PGS notes that Fisher also stated that "such an inventor should be allowed to dominate the future patentable inventions of others where those inventions were based in some way on his teachings." Fisher, 427 F.2d at 839. This dictum, however, only sets the context for Fisher's holding that "[i]t is equally apparent, however, that [the inventor] must not be permitted to achieve this dominance by claims which are insufficiently supported and hence not in compliance with the first paragraph of 35 USC 112." Id.

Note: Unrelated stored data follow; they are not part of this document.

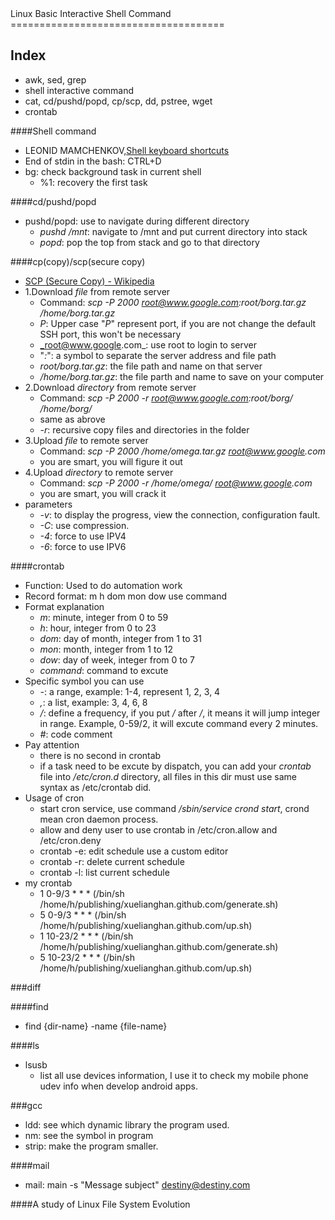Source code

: <html>
<head><title>Linux Basic Interactive Shell Command</title></head>
<body>
Linux Basic Interactive Shell Command
=====================================

Index
-----
* awk, sed, grep
* shell interactive command
* cat, cd/pushd/popd, cp/scp, dd, pstree, wget
* crontab


####Shell command
* LEONID MAMCHENKOV,[Shell keyboard shortcuts](http://mamchenkov.net/wordpress/2010/08/05/shell-keyboard-shortcuts/)
* End of stdin in the bash: CTRL+D
* bg: check background task in current shell
  * %1: recovery the first task

####cd/pushd/popd
* pushd/popd: use to navigate during different directory
  * _pushd /mnt_: navigate to /mnt and put current directory into stack
  * _popd_: pop the top from stack and go to that directory

####cp(copy)/scp(secure copy)
* [SCP (Secure Copy) - Wikipedia](http://en.wikipedia.org/wiki/Secure_copy)
* 1.Download _file_      from remote server
  * Command: _scp -P 2000 root@www.google.com:root/borg.tar.gz /home/borg.tar.gz_
  * _P_: Upper case "_P_" represent port, if you are not change the default SSH port, this won't be necessary
  * _root@www.google.com_: use root to login to server
  * "_:_": a symbol to separate the server address and file path
  * _root/borg.tar.gz_:  the file path and name on that server
  * _/home/borg.tar.gz_: the file parth and name to save on your computer
* 2.Download _directory_ from remote server
  * Command: _scp -P 2000 -r root@www.google.com:root/borg/ /home/borg/_
  * same as abrove
  * _-r_: recursive copy files and directories in the folder
* 3.Upload   _file_      to   remote server
  * Command: _scp -P 2000 /home/omega.tar.gz root@www.google.com_
  * you are smart, you will figure it out
* 4.Upload   _directory_ to   remote server
  * Command: _scp -P 2000 -r /home/omega/ root@www.google.com_
  * you are smart, you will crack it
* parameters
  * _-v_: to display the progress, view the connection, configuration fault.
  * _-C_: use compression.
  * _-4_: force to use IPV4
  * _-6_: force to use IPV6

####crontab
* Function: Used to do automation work
* Record format: m h dom mon dow use command
* Format explanation
  * _m_: minute, integer from 0 to 59
  * _h_: hour, integer from 0 to 23
  * _dom_: day of month, integer from 1 to 31
  * _mon_: month, integer from 1 to 12
  * _dow_: day of week, integer from 0 to 7
  * _command_: command to excute
* Specific symbol you can use
  * _-_: a range, example: 1-4, represent 1, 2, 3, 4
  * _,_: a list, example: 3, 4, 6, 8
  * _/_: define a frequency, if you put _/<integer>_ after _/_, it means it will jump integer in range. Example, 0-59/2, it will excute command every 2 minutes.
  * _#_: code comment
* Pay attention
  * there is no second in crontab
  * if a task need to be excute by dispatch, you can add your _crontab_ file into _/etc/cron.d_ directory, all files in this dir must use same syntax as /etc/crontab did.
* Usage of cron
  * start cron service, use command _/sbin/service crond start_, crond mean cron daemon process.
  * allow and deny user to use crontab in /etc/cron.allow and /etc/cron.deny
  * crontab -e: edit   schedule use a custom editor
  * crontab -r: delete current schedule
  * crontab -l: list   current schedule
* my crontab
  * 1 0-9/3 * * * (/bin/sh /home/h/publishing/xuelianghan.github.com/generate.sh)
  * 5 0-9/3 * * * (/bin/sh /home/h/publishing/xuelianghan.github.com/up.sh)
  * 1 10-23/2 * * * (/bin/sh /home/h/publishing/xuelianghan.github.com/generate.sh)
  * 5 10-23/2 * * * (/bin/sh /home/h/publishing/xuelianghan.github.com/up.sh)



###diff




####find
* find {dir-name} -name {file-name}

####ls
* lsusb
  * list all use devices information, I use it to check my mobile phone udev info when develop android apps.

###gcc
* ldd: see which dynamic library the program used.
* nm: see the symbol in program
* strip: make the program smaller.

####mail
* mail: main -s "Message subject" destiny@destiny.com


####A study of Linux File System Evolution

</body>
</html>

PGS also argues that the courts should consider the effect of Hogan on the principles set forth by Fisher. However, we do not agree with PGS that Hogan alters the principles set forth in Fisher and commands an outcome favorable to PGS. In Hogan, a patent application, having a priority date in 1953, claimed a solid polymer of propylene. Although the claims were not limited to the crystalline form of the polymer but also encompassed amorphous forms, amorphous propylene did not exist until 1962. Hogan, 559 F.2d at 605. The methods disclosed in the specification were not able to produce amorphous polymers that later became possible to produce. Id. On appeal from a Board of Patent Appeals decision that the application was not enabling as to how to prepare amorphous propylene, the Court of Customs and Patent Appeals held that the PTO erred in relying on the later state of the art in assessing enablement. Id. at 605-07. The court remanded the enablement issue for consideration of whether the application was enabling in view of the state of the art existing in 1953. Id. at 609.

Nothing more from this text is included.